Nova argues that the Postal Service Administrative Officer who oversaw
performance of the contract violated Nova’s constitutional right of due process by
marking some of the many incident reports “chargeable” against Nova before its ten-day
period to respond to the reports had expired. The PSBCA had addressed this
argument, stating that while reported incidents or irregularities were occasionally
marked “chargeable” prematurely, Nova had shown no prejudice from these occasional
occurrences, and further concluding that Nova had ample opportunity to dispute, directly
with the Administrative Officer, the allegations of deficient service and insurance
2008-1153 5
coverage. Substantial evidence supports the Board’s finding of absence of prejudice,
and we discern no error in the conclusion that Nova was afforded due process.
Nova also asserts violation of its constitutional right of equal protection, in the
Postal Service’s treatment of the insurance issue. Nova argues that the Postal Service
has afforded more time to other contractors to comply with insurance requirements.
However, the contract required insurance coverage at all times, and substantial
evidence supported the finding that the agency gave Nova adequate opportunity to
correct its lapsed insurance coverage. Nova’s equal protection argument is devoid of
merit.
Nova raises several other challenges to the evidence supporting the Board’s
decision. The Board discussed the history of irregular service despite repeated
admonitions, the evidence of Nova’s failure to maintain insurance coverage, and the
evidence of damage to postal facilities. Although Nova alleges bad faith by the Postal
Service administrator, we have been directed to no evidence that the agency acted with
intent to harm Nova. See Am-Pro Protective Agency, Inc. v. United States, 281 F.3d
1234, 1240 (Fed. Cir. 2002). Nor has error been shown in the Board’s findings that
Nova failed to comply with agency procedures or that it was responsible for damage to
the postal facilities.
With respect to the insurance issue, Nova states it has “new evidence” that
shows that its insurance policy was not cancelled; however, as Nova concedes, the
same issue was raised as to the same policy in an appeal to this court relating to a
different contract, and decided adversely to Nova. See Nova Express v. Potter, No.
2008-1033, 2008 WL 1995006 (Fed. Cir. May 8, 2008). Nova also challenges the
2008-1153 6
Board’s credibility findings, which are “virtually unassailable” and to which we defer.
See Charles G. Williams Constr., Inc. v. White, 326 F.3d 1376, 1381 (Fed. Cir. 2003).
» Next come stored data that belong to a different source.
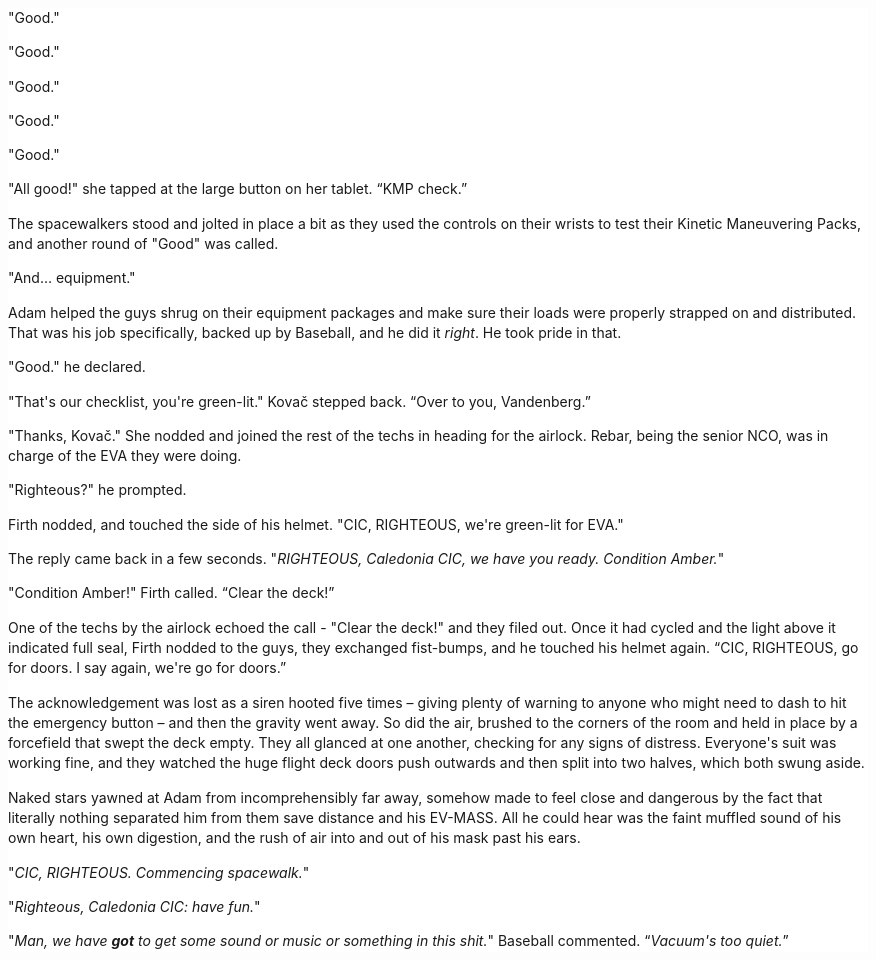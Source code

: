 "Good."

"Good."

"Good."

"Good."

"Good."

"All good!" she tapped at the large button on her tablet. “KMP check.”

The spacewalkers stood and jolted in place a bit as they used the controls on their wrists to test their Kinetic Maneuvering Packs, and another round of "Good" was called.

"And… equipment."

Adam helped the guys shrug on their equipment packages and make sure their loads were properly strapped on and distributed. That was his job specifically, backed up by Baseball, and he did it *right*. He took pride in that.

"Good." he declared.

"That's our checklist, you're green-lit." Kovač stepped back. “Over to you, Vandenberg.”

"Thanks, Kovač." She nodded and joined the rest of the techs in heading for the airlock. Rebar, being the senior NCO, was in charge of the EVA they were doing.

"Righteous?" he prompted.

Firth nodded, and touched the side of his helmet. "CIC, RIGHTEOUS, we're green-lit for EVA."

The reply came back in a few seconds. "*RIGHTEOUS, Caledonia CIC, we have you ready. Condition Amber.*"

"Condition Amber!" Firth called. “Clear the deck!”

One of the techs by the airlock echoed the call - "Clear the deck!" and they filed out. Once it had cycled and the light above it indicated full seal, Firth nodded to the guys, they exchanged fist-bumps, and he touched his helmet again. “CIC, RIGHTEOUS, go for doors. I say again, we're go for doors.”

The acknowledgement was lost as a siren hooted five times – giving plenty of warning to anyone who might need to dash to hit the emergency button – and then the gravity went away. So did the air, brushed to the corners of the room and held in place by a forcefield that swept the deck empty. They all glanced at one another, checking for any signs of distress. Everyone's suit was working fine, and they watched the huge flight deck doors push outwards and then split into two halves, which both swung aside.

Naked stars yawned at Adam from incomprehensibly far away, somehow made to feel close and dangerous by the fact that literally nothing separated him from them save distance and his EV-MASS. All he could hear was the faint muffled sound of his own heart, his own digestion, and the rush of air into and out of his mask past his ears.

"*CIC, RIGHTEOUS. Commencing spacewalk.*"

"*Righteous, Caledonia CIC: have fun.*"

"*Man, we have* **_got_** *to get some sound or music or something in this shit.*" Baseball commented. “*Vacuum's too quiet.*”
We have considered all of Nova’s arguments, and conclude that they provide no
basis for reversal. Substantial evidence supports the Board’s determination that the
contract was fairly terminated, and Nova has not shown the Board’s findings to be
“fraudulent, or arbitrary, or capricious, or so grossly erroneous as to necessarily imply
bad faith.” 41 U.S.C. §609(b). The decision is affirmed.